Data records Start Marker

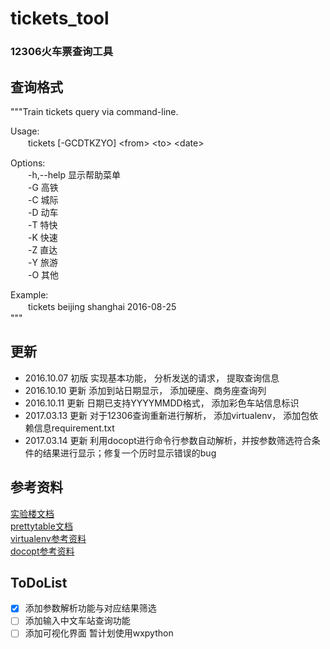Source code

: # tickets_tool
### 12306火车票查询工具

## 查询格式
"""Train tickets query via command-line.  
  
Usage:  
　　tickets [-GCDTKZYO] \<from> \<to> \<date>
  
Options:  
　　-h,--help   显示帮助菜单  
　　-G          高铁  
　　-C          城际  
　　-D          动车  
　　-T          特快  
　　-K          快速  
　　-Z          直达  
　　-Y          旅游  
　　-O          其他  
  
Example:  
　　tickets beijing shanghai 2016-08-25  
"""  
  
## 更新
* 2016.10.07 初版 实现基本功能， 分析发送的请求， 提取查询信息  
* 2016.10.10 更新 添加到站日期显示， 添加硬座、商务座查询列
* 2016.10.11 更新 日期已支持YYYYMMDD格式， 添加彩色车站信息标识
* 2017.03.13 更新 对于12306查询重新进行解析， 添加virtualenv， 添加包依赖信息requirement.txt  
* 2017.03.14 更新 利用docopt进行命令行参数自动解析，并按参数筛选符合条件的结果进行显示；修复一个历时显示错误的bug  

## 参考资料
[实验楼文档](https://www.shiyanlou.com/courses/623/labs/2072/document)  
[prettytable文档](https://code.google.com/archive/p/prettytable/wikis/Tutorial.wiki)  
[virtualenv参考资料](http://www.nowamagic.net/academy/detail/1330228)  
[docopt参考资料](http://www.tuicool.com/articles/36zyQnu)  
  
## ToDoList
- [x] 添加参数解析功能与对应结果筛选  
- [ ] 添加输入中文车站查询功能
- [ ] 添加可视化界面 暂计划使用wxpython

Data records End Marker

- [Work instruction] Look over the entries above. Copy every line that contains the word "https".

- [Solution]
[实验楼文档](https://www.shiyanlou.com/courses/623/labs/2072/document)  
[prettytable文档](https://code.google.com/archive/p/prettytable/wikis/Tutorial.wiki)  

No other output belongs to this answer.